Earned income is taxed more than three times as much as capital.

First, the capital gains tax is in fact 15 percent on income earned from dividends. Dividends are a share of the profits paid out to shareholders of corporations. However, dividends are paid on post-tax profits. The corporate income tax in the United States goes as high as 38 percent. In other words, the corporation pays an income tax then hands a portion of the profits over to shareholders who turn around and pay yet more taxes on the income.

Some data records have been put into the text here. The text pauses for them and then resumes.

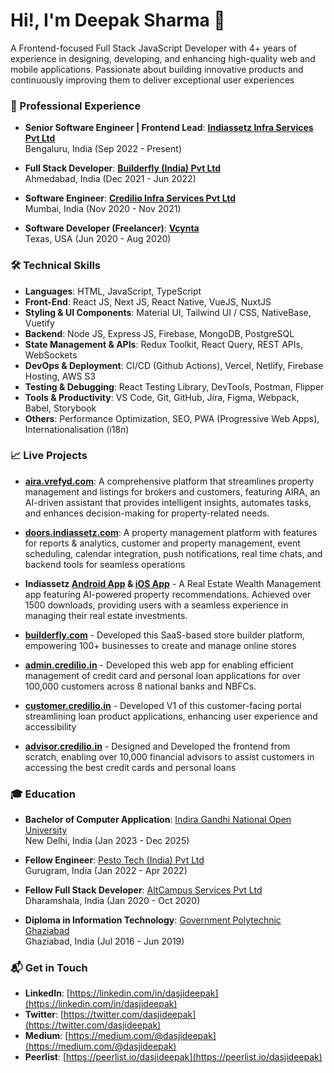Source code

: # Hi!, I'm Deepak Sharma 👋

A Frontend-focused Full Stack JavaScript Developer with 4+ years of experience in designing, developing, and enhancing high-quality web and mobile applications. Passionate about building innovative products and continuously improving them to deliver exceptional user experiences



### 📄 Professional Experience

- **Senior Software Engineer | Frontend Lead**: **[Indiassetz Infra Services Pvt Ltd](https://indiassetz.com/)** <br/>
    Bengaluru, India (Sep 2022 - Present)

- **Full Stack Developer**: **[Builderfly (India) Pvt Ltd](https://www.builderfly.com/)** <br/>
    Ahmedabad, India (Dec 2021 - Jun 2022)

- **Software Engineer**: **[Credilio Infra Services Pvt Ltd](https://www.credilio.in/)** <br/>
    Mumbai, India (Nov 2020 - Nov 2021)

- **Software Developer (Freelancer)**: **[Vcynta](https://www.instagram.com/vcynta/?hl=en)** <br/>
    Texas, USA (Jun 2020 - Aug 2020)



### 🛠 Technical Skills

- **Languages**: HTML, JavaScript, TypeScript
- **Front-End**: React JS, Next JS, React Native, VueJS, NuxtJS
- **Styling & UI Components**: Material UI, Tailwind UI / CSS, NativeBase, Vuetify
- **Backend**: Node JS, Express JS, Firebase, MongoDB, PostgreSQL
- **State Management & APIs**: Redux Toolkit, React Query, REST APIs, WebSockets
- **DevOps & Deployment**: CI/CD (Github Actions), Vercel, Netlify, Firebase Hosting, AWS S3 
- **Testing & Debugging**: React Testing Library, DevTools, Postman, Flipper
- **Tools & Productivity**: VS Code, Git, GitHub, Jira, Figma, Webpack, Babel, Storybook
- **Others**: Performance Optimization, SEO, PWA (Progressive Web Apps), Internationalisation (i18n)



### 📈 Live Projects
- **[aira.vrefyd.com](https://aira.vrefyd.com/login)**: A comprehensive platform that streamlines property management and listings for brokers and customers, featuring AIRA, an AI-driven assistant that provides intelligent insights, automates tasks, and enhances decision-making for property-related needs.

- **[doors.indiassetz.com](https://doors.indiassetz.com/)**: A property management platform with features for reports & analytics, customer and property management, event scheduling, calendar integration, push notifications, real time chats, and backend tools for seamless operations

- **Indiassetz [Android App](https://play.google.com/store/apps/details?id=com.indiassetz_mobile.prod&hl=en_IN) & [iOS App](https://apps.apple.com/in/app/indiassetz/id1632174365)** - A Real Estate Wealth Management app featuring AI-powered property recommendations. Achieved over 1500 downloads, providing users with a seamless experience in managing their real estate investments.

- **[builderfly.com](https://www.builderfly.com/)** - Developed this SaaS-based store builder platform, empowering 100+ businesses to create and manage online stores

- **[admin.credilio.in](https://admin.credilio.in/)** - Developed this web app for enabling efficient management of credit card and personal loan applications for over 100,000 customers across 8 national banks and NBFCs.

- **[customer.credilio.in](https://customer.credilio.in/)** - Developed V1 of this customer-facing portal streamlining loan product applications, enhancing user experience and accessibility

- **[advisor.credilio.in](https://advisor.credilio.in/)** - Designed and Developed the frontend from scratch, enabling over 10,000 financial advisors to assist customers in accessing the best credit cards and personal loans



### 🎓 Education

- **Bachelor of Computer Application**: [Indira Gandhi National Open University](https://www.ignou.ac.in/) <br/>
    New Delhi, India (Jan 2023 - Dec 2025)

- **Fellow Engineer**: [Pesto Tech (India) Pvt Ltd](https://pesto.tech/) <br/>
    Gurugram, India (Jan 2022 - Apr 2022)

- **Fellow Full Stack Developer**: [AltCampus Services Pvt Ltd](https://altcampus.com/) <br/>
    Dharamshala, India (Jan 2020 - Oct 2020)

- **Diploma in Information Technology**: [Government Polytechnic Ghaziabad](https://www.gpghaziabad.ac.in/) <br/>
    Ghaziabad, India (Jul 2016 - Jun 2019)



### 📬 Get in Touch

- **LinkedIn**: [https://linkedin.com/in/dasjideepak](https://linkedin.com/in/dasjideepak)
- **Twitter**: [https://twitter.com/dasjideepak](https://twitter.com/dasjideepak)
- **Medium**: [https://medium.com/@dasjideepak](https://medium.com/@dasjideepak)
- **Peerlist**: [https://peerlist.io/dasjideepak](https://peerlist.io/dasjideepak)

Second, Gerald's math is rather ironic. The payroll tax is indeed 15.3 percent if you employ yourself. If you are employed by someone else then you pay 7.65 percent of your income and the employer pays the other half. Technically, the employee sees their income drop by 15.3 percent. Additionally, the bulk of this tax only occurs on about the first $105,000 of income. Of course, Gerald ignores this in his math.

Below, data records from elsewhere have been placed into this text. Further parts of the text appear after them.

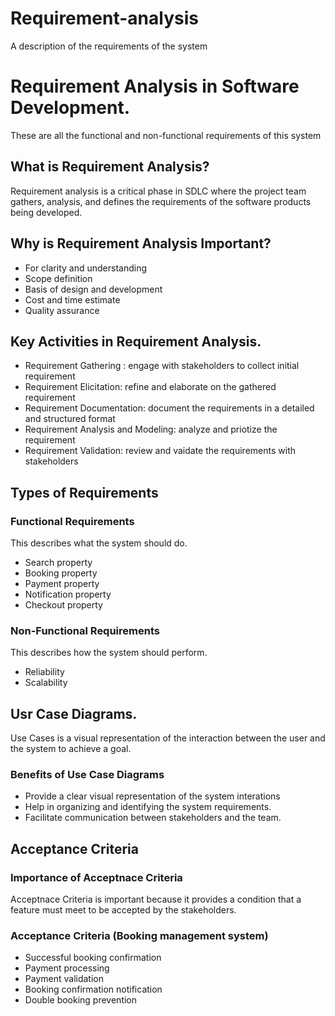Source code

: # Requirement-analysis
A description of the requirements of the system

# Requirement Analysis in Software Development.
These are all the functional and non-functional requirements of this system 

## What is Requirement Analysis? 
Requirement analysis is a critical phase in SDLC where the project team gathers, analysis, and defines the requirements of the software products being developed.

## Why is Requirement Analysis Important?
- For clarity and understanding
- Scope definition
- Basis of design and development
- Cost and time estimate
- Quality assurance 

## Key Activities in Requirement Analysis.
- Requirement Gathering : engage with stakeholders to collect initial requirement 
- Requirement Elicitation: refine and elaborate on the gathered requirement
- Requirement Documentation: document the requirements in a detailed and structured format
- Requirement Analysis and Modeling: analyze and priotize the requirement  
- Requirement Validation: review and vaidate the requirements with stakeholders 

## Types of Requirements
### Functional Requirements
This describes what the system should do. 
- Search property
- Booking property
- Payment property
- Notification property
- Checkout property
### Non-Functional Requirements 
This describes how the system should perform.
- Reliability
- Scalability

## Usr Case Diagrams.
Use Cases is a visual representation of the interaction between the user and the system to achieve a goal.

### Benefits of Use Case Diagrams
- Provide a clear visual representation of the system interations
- Help in organizing and identifying the system requirements.
- Facilitate communication between stakeholders and the team.

## Acceptance Criteria

### Importance of Acceptnace Criteria 
Acceptnace Criteria  is important because it provides a condition that a feature must meet to be accepted by the stakeholders.

### Acceptance Criteria (Booking management system)
- Successful booking confirmation
- Payment processing
- Payment validation
- Booking confirmation notification
- Double booking prevention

That said, you don't assume a total personal income for the receptionist of $30,000 and a 15.3 percent payroll tax, because the payroll tax is actually 7.65 percent of her income. The other half is paid by the employer. If Gerald wants to use the 15.3 percent combined individual and employer contributions on the payroll tax he has got to add that employer contribution back into the receptionists income. He doesn't do that, he just ignores it on order to overstate the taxes she might pay.

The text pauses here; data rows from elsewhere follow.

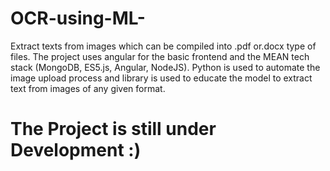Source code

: # OCR-using-ML-



Extract texts from images which can be compiled into .pdf or.docx type of files.
The project uses angular for the basic frontend and the MEAN tech stack (MongoDB, ES5.js, Angular, NodeJS).
Python is used to automate the image upload process and library is used to educate the model to extract text from images of any given format.


# The Project is still under Development :)
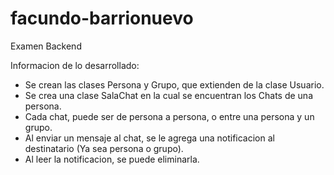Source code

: # facundo-barrionuevo
Examen Backend

Informacion de lo desarrollado:

- Se crean las clases Persona y Grupo, que extienden de la clase Usuario.
- Se crea una clase SalaChat en la cual se encuentran los Chats de una persona.
- Cada chat, puede ser de persona a persona, o entre una persona y un grupo.
- Al enviar un mensaje al chat, se le agrega una notificacion al destinatario (Ya sea persona o grupo).
- Al leer la notificacion, se puede eliminarla.
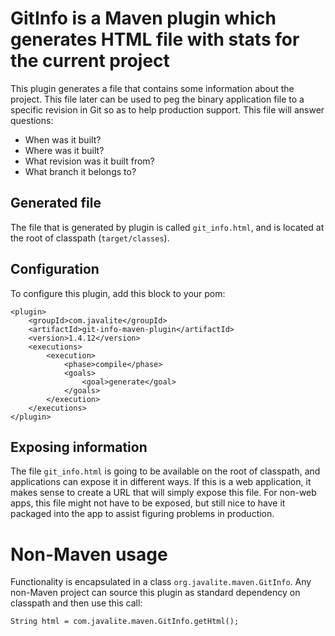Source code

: # GitInfo is a Maven plugin which generates HTML file with stats for the current project

This plugin generates a file that contains some information about the project.
This file later can be used to peg the binary application file to a specific
revision in Git so as to help production support. This file will answer questions:

* When was it built?
* Where was it built?
* What revision was it built from?
* What branch it belongs to?

## Generated file

The file that is generated by plugin is called `git_info.html`, and is located at the root of classpath (`target/classes`).

## Configuration

To configure this plugin, add this block to your pom:


    <plugin>
        <groupId>com.javalite</groupId>
        <artifactId>git-info-maven-plugin</artifactId>
        <version>1.4.12</version>
        <executions>
            <execution>
                <phase>compile</phase>
                <goals>
                    <goal>generate</goal>
                </goals>
            </execution>
        </executions>
    </plugin>


## Exposing information


The file `git_info.html` is going to be available on the root of classpath, and applications can expose it in different ways.
If this is a web application, it makes sense to create a URL that will simply expose this file.
For non-web apps, this file might not have to be exposed, but still nice to have it packaged into the app
to assist figuring problems in production.

# Non-Maven usage

Functionality is encapsulated in a class `org.javalite.maven.GitInfo`. Any non-Maven project can source this plugin
as standard dependency on classpath and then use this call:

`
String html = com.javalite.maven.GitInfo.getHtml();
`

Quick, cover your ears, don't listen to this Buffett!

Third - math time. Gerald argues that the combined payroll tax and top marginal tax rate (note Gerald ignores the $3,700 single exemptions, $5,800 standard deduction and the fact that the payroll tax falls to 2.9 percent after the first $105,000 of income) = 50.3 percent. He concludes this is 3 times higher than the capital gains tax. But when you take into account the capital gains is double taxed (once as a corporate profit and again as a capital gain) then the tax is 53 percent.

In other words, the capital gain could be as high as 53 percent while the $30,000 a year receptionist pays 25 percent - less deductions. That said, doing the taxes properly  (assuming she's single and has no dependents) means the receptionist would actually be paying about 18.7 percent of her income in taxes plus the employers contribution of the payroll tax.

Next, Warren Buffett isn't talking about a wealth tax, as Gerald seems to imply. Warren Buffett is talking about increasing personal income taxes and capital gains taxes. A capital gains tax is not a tax on accumulated wealth (the billions Warren Buffett already has) but rather the millions he makes from the billions he owns. This is why I'm suspicious of Mr. Buffett - he's already made it and by increasing taxes it makes it harder for others to challenge him or his empire. I could be entirely wrong, but this is a red flag for me.

Ah...a Buffett you can listen to without regret.

Next, in regards to deferring capital gains. I'm no tax expert - and by this point it should be clear Gerald Swanson isn't either. While it is possible to defer capital gains indefinitely, deferring the gains is not without its own costs. For example, one way to defer your capital gains tax is to lose money on other investments. Warren Buffett took some major losses in this recession so its easy to see why his capital gains tax would be lower than otherwise. It also isn't a surprise he's pro corporate bailout either. Another  way to defer capital gains is to make large contributions to charitable trusts. If you'd like to learn more talk to a CPA or a tax lawyer...just don't talk to Gerald Swanson.

Finally, the only reason Warren Buffett may pay less taxes as a percentage of his overall income is only because he a) misleads the public in regards to double taxation of capital gains income and/or 2) he pays CPAs and tax lawyers to keep his tax burden low.

UPDATE: Included the deduction and exemption amount and made a proper tax calculation that more accurately reflects what the receptionist might pay.